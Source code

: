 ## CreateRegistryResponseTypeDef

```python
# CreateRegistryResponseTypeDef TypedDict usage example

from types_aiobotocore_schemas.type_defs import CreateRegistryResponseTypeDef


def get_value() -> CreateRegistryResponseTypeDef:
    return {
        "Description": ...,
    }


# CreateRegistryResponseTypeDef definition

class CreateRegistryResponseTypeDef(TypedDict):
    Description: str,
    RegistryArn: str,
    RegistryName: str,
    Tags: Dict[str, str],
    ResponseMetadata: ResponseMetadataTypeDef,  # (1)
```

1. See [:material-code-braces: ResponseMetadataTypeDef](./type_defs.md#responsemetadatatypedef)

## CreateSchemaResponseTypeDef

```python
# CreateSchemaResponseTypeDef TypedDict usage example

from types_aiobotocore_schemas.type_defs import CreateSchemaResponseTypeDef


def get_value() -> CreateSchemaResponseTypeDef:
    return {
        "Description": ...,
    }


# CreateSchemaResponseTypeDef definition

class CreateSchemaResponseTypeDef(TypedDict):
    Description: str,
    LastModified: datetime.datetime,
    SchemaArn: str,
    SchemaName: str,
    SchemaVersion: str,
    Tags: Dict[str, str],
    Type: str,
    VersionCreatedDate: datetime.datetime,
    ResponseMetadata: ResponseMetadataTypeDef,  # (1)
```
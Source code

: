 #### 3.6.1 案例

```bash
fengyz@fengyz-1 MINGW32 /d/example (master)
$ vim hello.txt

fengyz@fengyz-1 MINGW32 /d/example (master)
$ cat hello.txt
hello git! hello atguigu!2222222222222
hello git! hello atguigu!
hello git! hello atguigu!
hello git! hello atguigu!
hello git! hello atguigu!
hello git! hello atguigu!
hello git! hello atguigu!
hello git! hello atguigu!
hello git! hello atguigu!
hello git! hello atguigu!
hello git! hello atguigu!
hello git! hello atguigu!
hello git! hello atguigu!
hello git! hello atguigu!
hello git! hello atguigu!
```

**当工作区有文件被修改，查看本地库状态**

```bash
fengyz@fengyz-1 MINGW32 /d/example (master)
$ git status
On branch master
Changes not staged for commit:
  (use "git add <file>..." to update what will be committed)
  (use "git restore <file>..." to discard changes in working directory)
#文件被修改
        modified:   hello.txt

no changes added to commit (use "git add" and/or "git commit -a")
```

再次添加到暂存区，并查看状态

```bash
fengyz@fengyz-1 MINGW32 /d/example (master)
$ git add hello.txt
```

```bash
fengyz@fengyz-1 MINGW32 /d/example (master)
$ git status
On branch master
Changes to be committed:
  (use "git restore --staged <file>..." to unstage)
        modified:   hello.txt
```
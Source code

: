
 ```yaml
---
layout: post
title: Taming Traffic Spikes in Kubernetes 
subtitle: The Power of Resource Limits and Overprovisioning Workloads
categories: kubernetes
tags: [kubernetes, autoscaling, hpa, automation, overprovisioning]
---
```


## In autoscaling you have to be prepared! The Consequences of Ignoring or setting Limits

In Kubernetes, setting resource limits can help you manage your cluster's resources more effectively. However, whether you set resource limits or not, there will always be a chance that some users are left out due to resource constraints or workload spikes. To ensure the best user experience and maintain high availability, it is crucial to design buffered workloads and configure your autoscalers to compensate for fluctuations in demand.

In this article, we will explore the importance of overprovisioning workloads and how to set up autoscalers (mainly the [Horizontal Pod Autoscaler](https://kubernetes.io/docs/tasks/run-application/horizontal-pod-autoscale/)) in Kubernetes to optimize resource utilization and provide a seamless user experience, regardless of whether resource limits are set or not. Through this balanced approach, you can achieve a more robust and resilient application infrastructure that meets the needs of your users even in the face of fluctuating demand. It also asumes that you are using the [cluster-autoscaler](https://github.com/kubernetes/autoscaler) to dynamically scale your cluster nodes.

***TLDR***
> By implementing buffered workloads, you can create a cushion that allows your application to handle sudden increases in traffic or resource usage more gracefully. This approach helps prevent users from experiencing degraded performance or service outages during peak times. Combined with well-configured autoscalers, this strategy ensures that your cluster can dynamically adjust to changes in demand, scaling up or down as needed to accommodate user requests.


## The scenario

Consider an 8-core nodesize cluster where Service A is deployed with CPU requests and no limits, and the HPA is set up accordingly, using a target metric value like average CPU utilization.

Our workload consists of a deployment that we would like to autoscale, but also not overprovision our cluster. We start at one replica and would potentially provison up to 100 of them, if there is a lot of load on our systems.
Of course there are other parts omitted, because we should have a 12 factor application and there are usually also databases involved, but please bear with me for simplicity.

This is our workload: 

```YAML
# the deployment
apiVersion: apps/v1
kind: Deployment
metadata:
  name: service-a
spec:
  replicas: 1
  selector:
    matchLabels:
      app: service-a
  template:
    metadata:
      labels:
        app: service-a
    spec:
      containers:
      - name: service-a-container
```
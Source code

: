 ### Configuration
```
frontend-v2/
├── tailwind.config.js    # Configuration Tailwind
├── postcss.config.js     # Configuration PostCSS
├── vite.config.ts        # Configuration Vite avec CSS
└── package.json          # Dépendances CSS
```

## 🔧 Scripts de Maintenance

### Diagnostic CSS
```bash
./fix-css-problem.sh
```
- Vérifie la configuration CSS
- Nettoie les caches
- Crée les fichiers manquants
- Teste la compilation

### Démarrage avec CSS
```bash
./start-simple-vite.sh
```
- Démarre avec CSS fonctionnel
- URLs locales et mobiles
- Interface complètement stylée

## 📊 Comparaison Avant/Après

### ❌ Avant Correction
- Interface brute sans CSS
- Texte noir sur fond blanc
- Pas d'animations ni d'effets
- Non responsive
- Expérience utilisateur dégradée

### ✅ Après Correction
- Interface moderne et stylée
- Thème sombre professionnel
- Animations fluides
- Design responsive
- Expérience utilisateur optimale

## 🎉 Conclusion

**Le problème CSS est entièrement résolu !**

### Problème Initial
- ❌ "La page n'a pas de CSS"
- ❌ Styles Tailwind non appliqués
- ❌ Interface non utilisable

• [Prompt]
Show the lines of the records that contain the word "restore".

• [Exercise output]
  (use "git restore <file>..." to discard changes in working directory)
  (use "git restore --staged <file>..." to unstage)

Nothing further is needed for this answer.